After 15 minutes “of being held captive” the woman called the Winchester Police Department to help her get into the house.
The responding officer saw that the turkey was still on the property. He got out of his cruiser and took a shotgun with him. As soon as the turkey noticed him, it charged and the officer shot and killed it.
Yikes! I hope those turkeys don’t start hanging around in my yard. In even more bizarre news, there is snow outside my house. Apparently, I got home just in time for winter.
Remember Omar Sharif? He starred in Dr. Zhivago back in 1965. The aging movie star recently slapped a female fan while he was on the red carpet at the Tribeca Film Festival.
The actor, who was nominated for his role in 1962’s “Lawrence of Arabia,” appeared to have lost his cool when a female fan interrupted him while he was posing for photographers.
The incident, captured by a TMZ camera, shows Sharif slapping and mildly pushing the woman, then spewing venomous disapproval at having been disturbed.
“My dear!” Sharif exclaimed in Arabic, as translated by the Washington Post. “I told you I’d get to you afterwards!
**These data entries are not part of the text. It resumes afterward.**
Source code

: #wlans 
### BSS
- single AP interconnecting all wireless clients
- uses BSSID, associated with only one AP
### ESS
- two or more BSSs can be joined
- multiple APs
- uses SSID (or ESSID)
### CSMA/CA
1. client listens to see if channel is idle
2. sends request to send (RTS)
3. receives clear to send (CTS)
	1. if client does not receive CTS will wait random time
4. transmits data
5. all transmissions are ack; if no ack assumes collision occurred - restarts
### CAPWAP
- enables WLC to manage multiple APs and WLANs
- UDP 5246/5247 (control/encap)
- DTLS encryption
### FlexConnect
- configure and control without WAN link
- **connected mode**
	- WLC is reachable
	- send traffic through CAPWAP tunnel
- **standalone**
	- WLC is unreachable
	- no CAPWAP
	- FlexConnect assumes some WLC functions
I just said that and you’re standing here. Put something in your brain!”
In slightly more serious news, the Republican presidential candidates are still demonstrating their stupidity on a daily basis. Some examples follow.
Walid Phares, the recently announced co-chair of GOP presidential candidate Mitt Romney’s Middle East advisory group, has a long résumé. College professor. Author. Political pundit. Counterterrorism expert. But there’s one chapter of his life that you won’t find on his CV: He was a high ranking political official in a sectarian religious militia responsible for massacres during Lebanon’s brutal, 15-year civil war.
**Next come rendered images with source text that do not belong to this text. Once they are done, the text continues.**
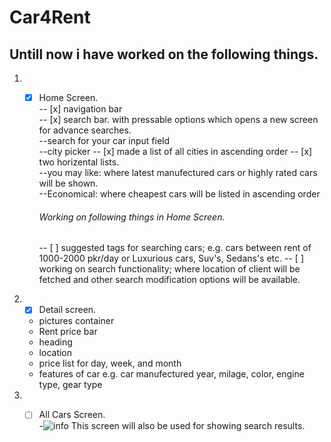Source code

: # Car4Rent
## Untill now i have worked on the following things.

1. - [x] Home Screen.  
   -- [x] navigation bar  
   -- [x] search bar. with pressable options which opens a new screen for advance searches.  
   --search for your car input field  
   --city picker
   -- [x] made a list of all cities in ascending order 
   -- [x] two horizental lists.  
     --you may like: where latest manufectured cars or highly rated cars will be shown.  
     --Economical: where cheapest cars will be listed in ascending order
     
     ###### Working on following things in Home Screen.  
     -- [ ] suggested tags for searching cars; e.g. cars between rent of 1000-2000 pkr/day  or Luxurious cars, Suv's, Sedans's etc.
     -- [ ] working on search functionality; where location of client will be fetched and other search modification options will be available.  
  
2. - [x] Detail screen.  
    - pictures container
    - Rent price bar
    - heading
    - location
    - price list for day, week, and month
    - features of car e.g. car manufectured year, milage, color, engine type, gear type
 
 3. - [ ] All Cars Screen.  
     -![info](https://www.vappingo.com/word-blog/wp-content/uploads/2011/02/exclamation_mark.png) This screen will also be used for showing search results.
During the 1980s, Phares, a Maronite Christian, trained Lebanese militants in ideological beliefs justifying the war against Lebanon’s Muslim and Druze factions, according to former colleagues. Phares, they say, advocated the hard-line view that Lebanon’s Christians should work toward creating a separate, independent Christian enclave. A photo obtained by Mother Jones shows him conducting a press conference in 1986 for the Lebanese Forces, an umbrella group of Christian militias that has been accused of committing atrocities. He was also a close adviser to Samir Geagea, a Lebanese warlord who rose from leading hit squads to running the Lebanese Forces.
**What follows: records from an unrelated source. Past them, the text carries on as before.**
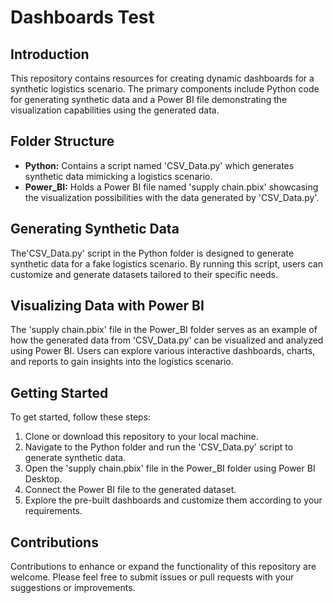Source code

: # Dashboards Test

## Introduction

This repository contains resources for creating dynamic dashboards for a synthetic logistics scenario. 
The primary components include Python code for generating synthetic data and a Power BI file demonstrating the visualization capabilities using the generated data.

## Folder Structure

- **Python:** Contains a script named 'CSV_Data.py' which generates synthetic data mimicking a logistics scenario.
- **Power_BI:** Holds a Power BI file named 'supply chain.pbix' showcasing the visualization possibilities with the data generated by 'CSV_Data.py'.

## Generating Synthetic Data

The'CSV_Data.py' script in the Python folder is designed to generate synthetic data for a fake logistics scenario. By running this script, users can customize and generate datasets tailored to their specific needs.

## Visualizing Data with Power BI

The 'supply chain.pbix' file in the Power_BI folder serves as an example of how the generated data from 'CSV_Data.py' can be visualized and analyzed using Power BI. Users can explore various interactive dashboards, charts, and reports to gain insights into the logistics scenario.

## Getting Started

To get started, follow these steps:

1. Clone or download this repository to your local machine.
2. Navigate to the Python folder and run the 'CSV_Data.py' script to generate synthetic data.
3. Open the 'supply chain.pbix' file in the Power_BI folder using Power BI Desktop.
4. Connect the Power BI file to the generated dataset.
5. Explore the pre-built dashboards and customize them according to your requirements.

## Contributions

Contributions to enhance or expand the functionality of this repository are welcome. Please feel free to submit issues or pull requests with your suggestions or improvements.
Mississippi is the latest state to support a “personhood” amendment – a law that defines life as beginning at conception and giving full legal rights to a fertilised egg. On a recent political talk show, Mitt Romney affirmed that he would “absolutely” support such an amendment to the federal constitution. Such a conservative law would have far-reaching consequences, rendering many forms of birth control, the morning-after pill and aspects of in-vitro fertilisation illegal, as well as eliminating abortion as an option even when deemed medically necessary.
This trend is also seen in the ironically named Protect Life Act, recently passed by the House of Representatives, which gives hospitals the right to refuse to perform abortions, even at the cost of a woman’s life. It is a terrifying time to have a uterus, but especially a mysteriously malfunctioning one such as mine.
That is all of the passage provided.